Today, they are remembered in the 7th Light Mechanised Brigade Combat Team, garrisoned at Kendrew Barracks, Cottesmore. And they still wear “The Rat” proudly.

 

Bataan Cyclone

It happened 80 years ago this month.

Philippines. Soldiers from the 38th Infantry “Cyclone” Division’s 152nd Infantry Regiment use a 57mm M1 anti-tank gun against Japanese positions on Luzon near “Woodpecker Ridge” in Marikina, 11 May 1945. Note the shell cases piled in the foreground.

US Army Photo 173-12

Raised in Indiana, the 38th was a National Guard division that was ordered into federal service on 17 January 1941, nearly a full year before Pearl Harbor. Finally sent overseas on 3 January 1944 after much reorganization and retraining, they warmed up in New Guinea and then hit the beaches at Leyte, landing in the Philippines in December 1944, only to respond to one of the last Axis parachute assaults of the war.

They remained in close contact with the Japanese for the next eight months and continued taking prisoners well into October 1945, ultimately collecting 13,000 of the Emperor’s troops.
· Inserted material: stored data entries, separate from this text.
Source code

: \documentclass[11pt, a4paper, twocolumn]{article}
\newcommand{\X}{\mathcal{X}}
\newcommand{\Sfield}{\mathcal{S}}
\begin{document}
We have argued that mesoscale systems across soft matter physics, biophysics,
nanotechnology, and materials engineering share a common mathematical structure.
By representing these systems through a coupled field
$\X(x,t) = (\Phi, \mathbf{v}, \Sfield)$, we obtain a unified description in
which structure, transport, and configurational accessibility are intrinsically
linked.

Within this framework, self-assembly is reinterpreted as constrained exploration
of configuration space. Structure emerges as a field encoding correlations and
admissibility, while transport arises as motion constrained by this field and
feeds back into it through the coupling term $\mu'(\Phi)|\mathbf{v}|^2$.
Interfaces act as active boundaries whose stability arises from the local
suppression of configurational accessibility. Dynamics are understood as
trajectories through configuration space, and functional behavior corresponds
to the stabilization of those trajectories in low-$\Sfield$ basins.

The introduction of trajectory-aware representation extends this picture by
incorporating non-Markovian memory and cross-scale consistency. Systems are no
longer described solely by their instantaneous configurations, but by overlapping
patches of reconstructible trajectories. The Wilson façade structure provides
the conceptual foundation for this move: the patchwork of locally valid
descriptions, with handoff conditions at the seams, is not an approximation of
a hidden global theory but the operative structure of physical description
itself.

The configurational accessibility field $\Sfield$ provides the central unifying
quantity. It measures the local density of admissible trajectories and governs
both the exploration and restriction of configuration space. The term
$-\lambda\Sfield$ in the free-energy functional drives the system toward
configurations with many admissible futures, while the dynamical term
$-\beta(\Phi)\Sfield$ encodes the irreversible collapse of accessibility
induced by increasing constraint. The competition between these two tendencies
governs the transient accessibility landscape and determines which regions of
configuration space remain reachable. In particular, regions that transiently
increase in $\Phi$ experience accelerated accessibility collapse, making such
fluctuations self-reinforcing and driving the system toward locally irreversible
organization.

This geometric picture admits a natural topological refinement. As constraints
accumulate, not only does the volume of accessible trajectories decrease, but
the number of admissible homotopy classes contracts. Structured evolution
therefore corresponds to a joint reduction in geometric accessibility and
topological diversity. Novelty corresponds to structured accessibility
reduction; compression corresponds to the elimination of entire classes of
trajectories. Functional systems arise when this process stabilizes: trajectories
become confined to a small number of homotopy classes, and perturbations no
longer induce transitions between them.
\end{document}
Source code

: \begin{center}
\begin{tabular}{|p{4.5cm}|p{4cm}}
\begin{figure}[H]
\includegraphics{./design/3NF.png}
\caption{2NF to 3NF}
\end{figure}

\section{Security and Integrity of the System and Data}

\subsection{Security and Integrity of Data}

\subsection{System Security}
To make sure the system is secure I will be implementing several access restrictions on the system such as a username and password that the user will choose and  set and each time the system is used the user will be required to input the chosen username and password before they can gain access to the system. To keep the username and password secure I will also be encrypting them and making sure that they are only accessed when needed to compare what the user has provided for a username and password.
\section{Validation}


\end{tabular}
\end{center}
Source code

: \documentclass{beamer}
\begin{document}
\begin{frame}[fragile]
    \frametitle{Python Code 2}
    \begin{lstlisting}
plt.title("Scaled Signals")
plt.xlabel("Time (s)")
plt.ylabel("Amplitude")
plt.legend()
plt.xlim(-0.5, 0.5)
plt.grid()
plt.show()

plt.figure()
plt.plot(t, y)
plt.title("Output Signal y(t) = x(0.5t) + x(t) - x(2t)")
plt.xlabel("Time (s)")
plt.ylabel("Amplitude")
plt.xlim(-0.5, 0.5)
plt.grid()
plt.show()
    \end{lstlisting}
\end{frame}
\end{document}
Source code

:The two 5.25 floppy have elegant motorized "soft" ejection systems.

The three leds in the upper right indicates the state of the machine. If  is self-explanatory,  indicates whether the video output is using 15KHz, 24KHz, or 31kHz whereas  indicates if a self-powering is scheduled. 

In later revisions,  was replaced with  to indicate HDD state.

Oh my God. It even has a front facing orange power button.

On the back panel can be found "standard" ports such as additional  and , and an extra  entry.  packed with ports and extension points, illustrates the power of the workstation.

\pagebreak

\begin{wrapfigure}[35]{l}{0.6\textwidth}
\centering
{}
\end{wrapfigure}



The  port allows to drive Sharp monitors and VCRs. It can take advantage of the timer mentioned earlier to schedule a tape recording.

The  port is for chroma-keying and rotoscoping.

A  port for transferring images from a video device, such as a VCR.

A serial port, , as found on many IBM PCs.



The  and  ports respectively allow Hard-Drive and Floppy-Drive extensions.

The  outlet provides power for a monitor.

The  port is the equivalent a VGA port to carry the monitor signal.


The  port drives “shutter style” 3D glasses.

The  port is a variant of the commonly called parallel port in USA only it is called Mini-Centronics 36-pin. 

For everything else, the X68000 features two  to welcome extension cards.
Pfc. Elmer S. Pitlik, Air Sect., 139th F.A. Bn, lights a cigarette for one of the Japanese guards. 22 August 1945. On a mountain top in the Sierre Madres, Northern Luzon, eight Japanese officers and five American officers met to discuss surrender arrangements. The American officers, accompanied by twenty enlisted men, made a two-hour march over difficult terrain to the area marked by a Japanese flag on a bamboo pole. The ranking American officer was Maj. Richard F. Jaffers, Artillery Liaison Group, 38th Inf. Div. The ranking Japanese officer was Lt. Col. Shizume Sushimi. SC 211603

The 38th suffered 3,464 battle casualties in the PI, earning the Philippine Presidential Unit Citation and the nickname “Avengers of Bataan,” for obvious reasons.

There are 35 soldiers of the 38th Infantry Division from World War II still listed as missing in action.

The 38th remains the principal combat unit of the Indiana guard, with its members drawn from across the Midwest, and is headquartered in Indianapolis.